What the exercise asks
Reproduce exactly the lines from the top of the records below through the line holding "- ✅ Return mock".

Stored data
'''

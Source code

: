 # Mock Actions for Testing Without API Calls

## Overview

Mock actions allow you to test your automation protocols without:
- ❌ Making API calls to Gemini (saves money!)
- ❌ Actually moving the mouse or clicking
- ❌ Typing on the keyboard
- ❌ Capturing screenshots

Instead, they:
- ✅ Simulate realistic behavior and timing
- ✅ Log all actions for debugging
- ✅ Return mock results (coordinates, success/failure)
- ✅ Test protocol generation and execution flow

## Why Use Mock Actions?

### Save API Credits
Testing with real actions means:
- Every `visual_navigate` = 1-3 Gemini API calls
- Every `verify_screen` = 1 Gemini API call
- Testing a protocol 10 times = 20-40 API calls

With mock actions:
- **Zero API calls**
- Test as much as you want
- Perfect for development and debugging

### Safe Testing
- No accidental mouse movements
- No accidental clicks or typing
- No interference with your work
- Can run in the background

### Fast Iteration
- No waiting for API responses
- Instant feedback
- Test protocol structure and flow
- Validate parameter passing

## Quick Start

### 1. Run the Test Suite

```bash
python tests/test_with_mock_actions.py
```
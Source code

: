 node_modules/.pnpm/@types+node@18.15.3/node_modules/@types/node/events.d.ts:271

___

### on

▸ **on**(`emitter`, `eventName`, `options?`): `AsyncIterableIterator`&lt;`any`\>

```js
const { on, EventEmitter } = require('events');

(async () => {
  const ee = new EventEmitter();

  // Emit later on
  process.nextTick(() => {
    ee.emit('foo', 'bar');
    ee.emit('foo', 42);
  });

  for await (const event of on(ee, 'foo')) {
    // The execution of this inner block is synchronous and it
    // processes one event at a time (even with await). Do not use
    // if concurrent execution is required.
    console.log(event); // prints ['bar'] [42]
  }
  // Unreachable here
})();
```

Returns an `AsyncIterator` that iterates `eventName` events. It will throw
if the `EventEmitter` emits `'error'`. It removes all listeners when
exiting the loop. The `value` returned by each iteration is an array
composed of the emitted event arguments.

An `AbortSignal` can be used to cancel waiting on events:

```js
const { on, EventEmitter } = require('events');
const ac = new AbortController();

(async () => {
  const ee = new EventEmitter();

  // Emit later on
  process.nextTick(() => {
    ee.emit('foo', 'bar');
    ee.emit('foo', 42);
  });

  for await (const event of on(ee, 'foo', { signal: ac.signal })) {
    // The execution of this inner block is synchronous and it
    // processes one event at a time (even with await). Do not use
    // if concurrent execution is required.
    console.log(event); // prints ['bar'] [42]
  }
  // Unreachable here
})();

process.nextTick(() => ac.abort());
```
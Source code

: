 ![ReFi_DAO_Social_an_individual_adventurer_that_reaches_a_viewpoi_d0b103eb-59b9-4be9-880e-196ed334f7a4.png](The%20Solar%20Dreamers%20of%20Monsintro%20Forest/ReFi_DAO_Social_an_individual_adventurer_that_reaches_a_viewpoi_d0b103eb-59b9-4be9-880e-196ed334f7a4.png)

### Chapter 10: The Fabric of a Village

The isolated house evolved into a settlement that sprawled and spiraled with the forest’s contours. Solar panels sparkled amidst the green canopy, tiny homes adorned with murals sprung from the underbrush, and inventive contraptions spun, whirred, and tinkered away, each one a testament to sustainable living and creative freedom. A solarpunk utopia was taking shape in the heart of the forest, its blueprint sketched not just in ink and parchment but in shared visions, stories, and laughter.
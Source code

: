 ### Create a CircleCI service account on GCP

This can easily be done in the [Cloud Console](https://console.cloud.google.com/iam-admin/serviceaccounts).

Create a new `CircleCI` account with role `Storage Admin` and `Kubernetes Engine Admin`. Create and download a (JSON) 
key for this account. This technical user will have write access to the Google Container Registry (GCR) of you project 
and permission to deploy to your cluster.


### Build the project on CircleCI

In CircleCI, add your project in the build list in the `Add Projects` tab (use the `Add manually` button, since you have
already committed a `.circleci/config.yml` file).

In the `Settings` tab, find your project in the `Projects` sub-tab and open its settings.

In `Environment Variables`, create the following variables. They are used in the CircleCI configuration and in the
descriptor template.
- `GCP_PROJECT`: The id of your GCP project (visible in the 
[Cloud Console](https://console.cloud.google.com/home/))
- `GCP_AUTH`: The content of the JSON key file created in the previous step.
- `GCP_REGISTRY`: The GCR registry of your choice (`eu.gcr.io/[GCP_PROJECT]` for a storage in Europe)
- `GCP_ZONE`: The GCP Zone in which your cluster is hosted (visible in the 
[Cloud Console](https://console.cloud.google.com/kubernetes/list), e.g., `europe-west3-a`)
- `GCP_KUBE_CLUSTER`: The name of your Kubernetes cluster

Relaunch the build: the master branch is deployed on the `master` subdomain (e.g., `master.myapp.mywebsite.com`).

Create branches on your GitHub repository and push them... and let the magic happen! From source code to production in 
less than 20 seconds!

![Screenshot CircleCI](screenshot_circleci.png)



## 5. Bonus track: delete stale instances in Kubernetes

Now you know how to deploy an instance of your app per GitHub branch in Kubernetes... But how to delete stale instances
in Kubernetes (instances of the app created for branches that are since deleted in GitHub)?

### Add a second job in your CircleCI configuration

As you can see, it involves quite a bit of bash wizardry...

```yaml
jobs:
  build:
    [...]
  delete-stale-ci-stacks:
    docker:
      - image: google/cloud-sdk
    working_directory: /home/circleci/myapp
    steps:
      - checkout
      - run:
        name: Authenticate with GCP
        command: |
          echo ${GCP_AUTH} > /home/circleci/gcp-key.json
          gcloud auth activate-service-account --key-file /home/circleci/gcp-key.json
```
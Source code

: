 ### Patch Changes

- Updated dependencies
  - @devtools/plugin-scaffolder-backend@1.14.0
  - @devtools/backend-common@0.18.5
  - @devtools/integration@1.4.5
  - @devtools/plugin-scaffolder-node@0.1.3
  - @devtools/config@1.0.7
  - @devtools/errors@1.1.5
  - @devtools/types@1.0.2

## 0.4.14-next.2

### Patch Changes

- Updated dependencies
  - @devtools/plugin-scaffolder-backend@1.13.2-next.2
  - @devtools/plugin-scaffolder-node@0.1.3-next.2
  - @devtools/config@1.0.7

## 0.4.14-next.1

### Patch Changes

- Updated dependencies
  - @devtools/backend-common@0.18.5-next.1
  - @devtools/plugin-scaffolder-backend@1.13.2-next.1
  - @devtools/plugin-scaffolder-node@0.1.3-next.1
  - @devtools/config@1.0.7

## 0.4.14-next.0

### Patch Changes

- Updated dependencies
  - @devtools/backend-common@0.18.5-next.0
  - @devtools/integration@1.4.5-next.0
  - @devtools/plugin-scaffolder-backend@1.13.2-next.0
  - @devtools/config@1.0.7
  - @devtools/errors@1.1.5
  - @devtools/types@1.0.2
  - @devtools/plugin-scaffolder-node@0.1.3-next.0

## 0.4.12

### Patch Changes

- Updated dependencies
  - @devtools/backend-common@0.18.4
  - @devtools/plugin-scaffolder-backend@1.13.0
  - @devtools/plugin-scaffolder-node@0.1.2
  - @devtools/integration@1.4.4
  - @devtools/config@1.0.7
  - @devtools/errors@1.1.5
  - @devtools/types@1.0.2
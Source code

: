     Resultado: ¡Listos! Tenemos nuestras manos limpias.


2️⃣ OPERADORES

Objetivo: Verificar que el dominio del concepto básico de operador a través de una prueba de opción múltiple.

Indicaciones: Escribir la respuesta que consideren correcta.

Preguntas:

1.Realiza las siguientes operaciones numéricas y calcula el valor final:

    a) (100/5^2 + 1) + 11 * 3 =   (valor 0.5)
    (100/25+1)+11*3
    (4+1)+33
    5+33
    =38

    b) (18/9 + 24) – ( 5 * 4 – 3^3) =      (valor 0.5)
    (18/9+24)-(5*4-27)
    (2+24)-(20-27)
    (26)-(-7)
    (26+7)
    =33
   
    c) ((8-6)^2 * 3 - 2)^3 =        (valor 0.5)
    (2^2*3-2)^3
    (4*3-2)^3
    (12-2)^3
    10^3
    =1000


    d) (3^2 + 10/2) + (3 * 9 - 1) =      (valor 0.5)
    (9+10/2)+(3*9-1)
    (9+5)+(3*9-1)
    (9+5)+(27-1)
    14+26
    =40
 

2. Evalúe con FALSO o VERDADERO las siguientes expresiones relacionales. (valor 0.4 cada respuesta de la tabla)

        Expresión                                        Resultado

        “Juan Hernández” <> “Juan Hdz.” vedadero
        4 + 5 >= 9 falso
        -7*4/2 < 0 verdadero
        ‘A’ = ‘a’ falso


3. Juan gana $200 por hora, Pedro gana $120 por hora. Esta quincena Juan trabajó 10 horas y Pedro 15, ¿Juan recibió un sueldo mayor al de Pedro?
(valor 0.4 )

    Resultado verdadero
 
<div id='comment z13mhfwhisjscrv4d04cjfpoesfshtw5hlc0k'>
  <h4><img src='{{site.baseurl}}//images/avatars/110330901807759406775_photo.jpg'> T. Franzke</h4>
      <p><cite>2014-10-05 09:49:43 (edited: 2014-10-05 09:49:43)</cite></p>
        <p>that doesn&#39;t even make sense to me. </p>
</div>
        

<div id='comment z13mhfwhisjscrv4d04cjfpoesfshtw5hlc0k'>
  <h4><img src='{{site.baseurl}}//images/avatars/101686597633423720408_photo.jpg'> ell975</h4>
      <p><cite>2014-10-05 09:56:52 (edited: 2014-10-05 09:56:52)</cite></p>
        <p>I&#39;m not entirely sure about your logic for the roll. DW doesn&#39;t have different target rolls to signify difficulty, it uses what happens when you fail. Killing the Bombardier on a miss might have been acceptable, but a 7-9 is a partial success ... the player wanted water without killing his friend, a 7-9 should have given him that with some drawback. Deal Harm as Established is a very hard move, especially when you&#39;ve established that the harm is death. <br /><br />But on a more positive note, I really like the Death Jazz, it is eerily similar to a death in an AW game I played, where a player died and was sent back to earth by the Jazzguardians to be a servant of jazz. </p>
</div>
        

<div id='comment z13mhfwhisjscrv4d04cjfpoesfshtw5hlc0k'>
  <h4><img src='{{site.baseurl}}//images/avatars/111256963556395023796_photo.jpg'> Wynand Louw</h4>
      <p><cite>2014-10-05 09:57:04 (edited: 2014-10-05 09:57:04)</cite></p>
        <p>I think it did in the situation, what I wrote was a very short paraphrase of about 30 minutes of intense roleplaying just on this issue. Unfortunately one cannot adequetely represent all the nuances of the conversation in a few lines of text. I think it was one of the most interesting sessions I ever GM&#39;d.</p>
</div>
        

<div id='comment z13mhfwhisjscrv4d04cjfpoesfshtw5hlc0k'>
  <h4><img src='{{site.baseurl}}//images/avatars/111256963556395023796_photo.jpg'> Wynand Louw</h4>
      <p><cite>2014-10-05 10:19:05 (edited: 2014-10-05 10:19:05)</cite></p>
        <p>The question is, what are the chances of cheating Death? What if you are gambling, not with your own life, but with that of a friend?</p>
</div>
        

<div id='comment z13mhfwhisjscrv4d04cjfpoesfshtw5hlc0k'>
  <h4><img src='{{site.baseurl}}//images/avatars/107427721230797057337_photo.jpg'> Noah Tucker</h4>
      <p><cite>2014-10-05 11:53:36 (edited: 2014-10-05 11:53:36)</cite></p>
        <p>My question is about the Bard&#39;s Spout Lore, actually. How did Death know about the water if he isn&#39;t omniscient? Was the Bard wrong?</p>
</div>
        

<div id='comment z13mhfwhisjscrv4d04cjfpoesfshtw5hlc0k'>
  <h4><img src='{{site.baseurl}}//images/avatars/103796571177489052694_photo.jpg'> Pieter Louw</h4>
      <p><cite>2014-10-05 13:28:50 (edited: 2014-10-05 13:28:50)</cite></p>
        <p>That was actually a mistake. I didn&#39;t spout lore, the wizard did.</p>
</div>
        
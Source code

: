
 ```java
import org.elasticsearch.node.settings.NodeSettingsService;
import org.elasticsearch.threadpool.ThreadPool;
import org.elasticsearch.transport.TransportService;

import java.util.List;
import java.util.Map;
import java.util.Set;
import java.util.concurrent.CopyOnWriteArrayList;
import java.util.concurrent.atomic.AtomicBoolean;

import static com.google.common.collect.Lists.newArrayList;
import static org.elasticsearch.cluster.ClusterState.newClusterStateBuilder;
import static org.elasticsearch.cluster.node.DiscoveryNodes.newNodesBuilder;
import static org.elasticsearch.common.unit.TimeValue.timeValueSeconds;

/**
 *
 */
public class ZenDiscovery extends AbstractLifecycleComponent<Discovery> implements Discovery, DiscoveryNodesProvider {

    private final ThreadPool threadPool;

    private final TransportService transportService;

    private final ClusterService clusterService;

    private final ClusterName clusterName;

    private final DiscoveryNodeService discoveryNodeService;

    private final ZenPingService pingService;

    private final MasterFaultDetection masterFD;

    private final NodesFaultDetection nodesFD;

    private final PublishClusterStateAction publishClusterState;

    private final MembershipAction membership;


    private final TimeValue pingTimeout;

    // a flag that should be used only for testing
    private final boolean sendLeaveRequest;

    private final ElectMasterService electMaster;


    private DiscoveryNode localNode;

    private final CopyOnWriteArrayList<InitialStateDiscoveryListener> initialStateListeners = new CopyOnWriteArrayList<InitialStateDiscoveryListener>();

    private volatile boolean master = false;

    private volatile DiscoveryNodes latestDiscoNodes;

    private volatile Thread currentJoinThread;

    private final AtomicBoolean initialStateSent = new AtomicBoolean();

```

'''

Task solution
Source code

: # Mock Actions for Testing Without API Calls

## Overview

Mock actions allow you to test your automation protocols without:
- ❌ Making API calls to Gemini (saves money!)
- ❌ Actually moving the mouse or clicking
- ❌ Typing on the keyboard
- ❌ Capturing screenshots

Instead, they:
- ✅ Simulate realistic behavior and timing
- ✅ Log all actions for debugging
- ✅ Return mock results (coordinates, success/failure)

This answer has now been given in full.